Degraded performance
Incident Report for Mews


Between 09:30 and 09:41 UTC on September 29th, the application backend performance was degraded and some of the requests timed out.


We immediately scaled up the backend to compensate for 2 misbehaving instances. After a couple of minutes, the problem went away on its own.


Two of the backend instances crashed and after rebooting, requests were being routed to them even though they were not fully initialized yet. This made them respond to these requests slower, causing subsequent requests to be queued up rather than processed immediately. Also, a lot of the pressure put on these instances came from many websocket clients reconnecting at once.

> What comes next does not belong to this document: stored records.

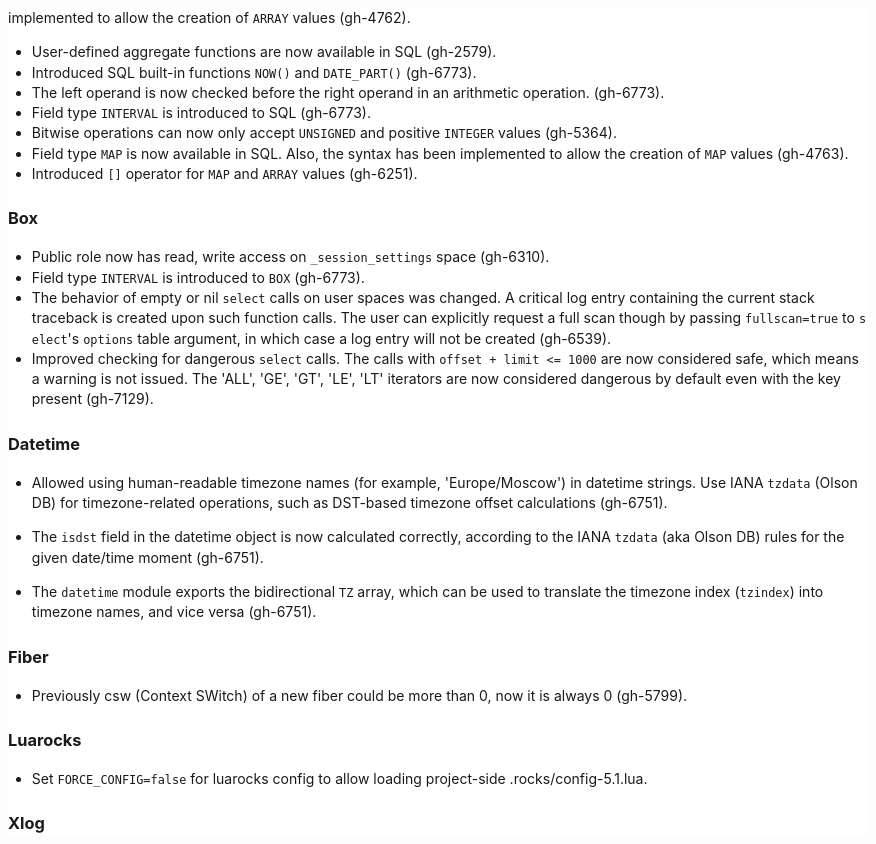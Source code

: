   implemented to allow the creation of `ARRAY` values (gh-4762).
* User-defined aggregate functions are now available in SQL (gh-2579).
* Introduced SQL built-in functions `NOW()` and `DATE_PART()` (gh-6773).
* The left operand is now checked before the right operand in an arithmetic
  operation. (gh-6773).
* Field type ``INTERVAL`` is introduced to SQL (gh-6773).
* Bitwise operations can now only accept `UNSIGNED` and positive `INTEGER`
  values (gh-5364).
* Field type `MAP` is now available in SQL. Also, the syntax has been implemented
  to allow the creation of `MAP` values (gh-4763).
* Introduced `[]` operator for `MAP` and `ARRAY` values (gh-6251).

### Box

* Public role now has read, write access on `_session_settings` space
  (gh-6310).
* Field type `INTERVAL` is introduced to `BOX` (gh-6773).
* The behavior of empty or nil `select` calls on user spaces was changed.
  A critical log entry containing the current stack traceback is created upon
  such function calls. The user can explicitly request a full scan though by
  passing `fullscan=true` to `select`'s `options` table argument, in which case
  a log entry will not be created (gh-6539).
* Improved checking for dangerous `select` calls. The calls with
  `offset + limit <= 1000` are now considered safe, which means a warning is not
  issued. The 'ALL', 'GE', 'GT', 'LE', 'LT' iterators are now considered dangerous
  by default even with the key present (gh-7129).

### Datetime

* Allowed using human-readable timezone names (for example, 'Europe/Moscow')
  in datetime strings. Use IANA `tzdata` (Olson DB) for timezone-related
  operations, such as DST-based timezone offset calculations (gh-6751).

* The `isdst` field in the datetime object is now calculated correctly, according
  to the IANA `tzdata` (aka Olson DB) rules for the given date/time moment
  (gh-6751).

* The `datetime` module exports the bidirectional `TZ` array, which can be used
  to translate the timezone index (`tzindex`) into timezone names, and
  vice versa (gh-6751).

### Fiber

* Previously csw (Context SWitch) of a new fiber could be more than 0,
  now it is always 0 (gh-5799).

### Luarocks

* Set `FORCE_CONFIG=false` for luarocks config to allow loading project-side
  .rocks/config-5.1.lua.

### Xlog
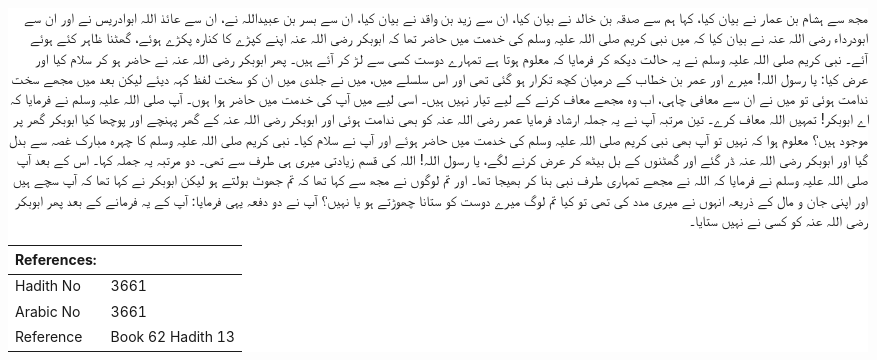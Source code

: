 
<div dir="rtl" lang="ur" style={{fontSize:'larger',backgroundColor:'#f8f9fa',padding:20}}>
مجھ سے ہشام بن عمار نے بیان کیا، کہا ہم سے صدقہ بن خالد نے بیان کیا، ان سے زید بن واقد نے بیان کیا، ان سے بسر بن عبیداللہ نے، ان سے عائذ اللہ ابوادریس نے اور ان سے ابودرداء رضی اللہ عنہ نے بیان کیا کہ میں نبی کریم صلی اللہ علیہ وسلم کی خدمت میں حاضر تھا کہ ابوبکر رضی اللہ عنہ اپنے کپڑے کا کنارہ پکڑے ہوئے، گھٹنا ظاہر کئے ہوئے آئے۔ نبی کریم صلی اللہ علیہ وسلم نے یہ حالت دیکھ کر فرمایا کہ معلوم ہوتا ہے تمہارے دوست کسی سے لڑ کر آئے ہیں۔ پھر ابوبکر رضی اللہ عنہ نے حاضر ہو کر سلام کیا اور عرض کیا: یا رسول اللہ! میرے اور عمر بن خطاب کے درمیان کچھ تکرار ہو گئی تھی اور اس سلسلے میں، میں نے جلدی میں ان کو سخت لفظ کہہ دیئے لیکن بعد میں مجھے سخت ندامت ہوئی تو میں نے ان سے معافی چاہی، اب وہ مجھے معاف کرنے کے لیے تیار نہیں ہیں۔ اسی لیے میں آپ کی خدمت میں حاضر ہوا ہوں۔ آپ صلی اللہ علیہ وسلم نے فرمایا کہ اے ابوبکر! تمہیں اللہ معاف کرے۔ تین مرتبہ آپ نے یہ جملہ ارشاد فرمایا عمر رضی اللہ عنہ کو بھی ندامت ہوئی اور ابوبکر رضی اللہ عنہ کے گھر پہنچے اور پوچھا کیا ابوبکر گھر پر موجود ہیں؟ معلوم ہوا کہ نہیں تو آپ بھی نبی کریم صلی اللہ علیہ وسلم کی خدمت میں حاضر ہوئے اور آپ نے سلام کیا۔ نبی کریم صلی اللہ علیہ وسلم کا چہرہ مبارک غصہ سے بدل گیا اور ابوبکر رضی اللہ عنہ ڈر گئے اور گھٹنوں کے بل بیٹھ کر عرض کرنے لگے، یا رسول اللہ! اللہ کی قسم زیادتی میری ہی طرف سے تھی۔ دو مرتبہ یہ جملہ کہا۔ اس کے بعد آپ صلی اللہ علیہ وسلم نے فرمایا کہ اللہ نے مجھے تمہاری طرف نبی بنا کر بھیجا تھا۔ اور تم لوگوں نے مجھ سے کہا تھا کہ تم جھوٹ بولتے ہو لیکن ابوبکر نے کہا تھا کہ آپ سچے ہیں اور اپنی جان و مال کے ذریعہ انہوں نے میری مدد کی تھی تو کیا تم لوگ میرے دوست کو ستانا چھوڑتے ہو یا نہیں؟ آپ نے دو دفعہ یہی فرمایا: آپ کے یہ فرمانے کے بعد پھر ابوبکر رضی اللہ عنہ کو کسی نے نہیں ستایا۔
</div>
<div style={{backgroundColor:'#f8f9fa',padding:20, marginBottom: 10}}><table> <thead> <tr> <th>References:</th> <th></th> </tr> </thead> <tbody><tr><td>Hadith No</td><td>3661</td></tr><tr><td>Arabic No</td><td>3661</td></tr><tr><td>Reference</td><td>Book 62 Hadith 13</td></tr></tbody></table></div>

Apart from a better crash monitoring, there are several solutions we will be implementing:

  • Have the load balancer forward requests only to fully initialized and healthy instances.
  • Optimizing the websocket client authentication flow.
  • Route application / API / websocket requests to different backends, increasing resiliency and making sure that an incident in one area does not impact the entire system.
Posted Oct 29, 2021 - 14:19 CEST

This incident has been resolved.
Posted Sep 29, 2021 - 12:59 CEST
The system is healthy again and the performance is back to normal. We have identified the root cause and we are monitoring the situation.
Posted Sep 29, 2021 - 12:21 CEST
We are currently experiencing a degraded performance of the system.
Posted Sep 29, 2021 - 11:46 CEST
This incident affected: Operations, Guest Journey, Business Intelligence, Payments, Open API, and Marketplace.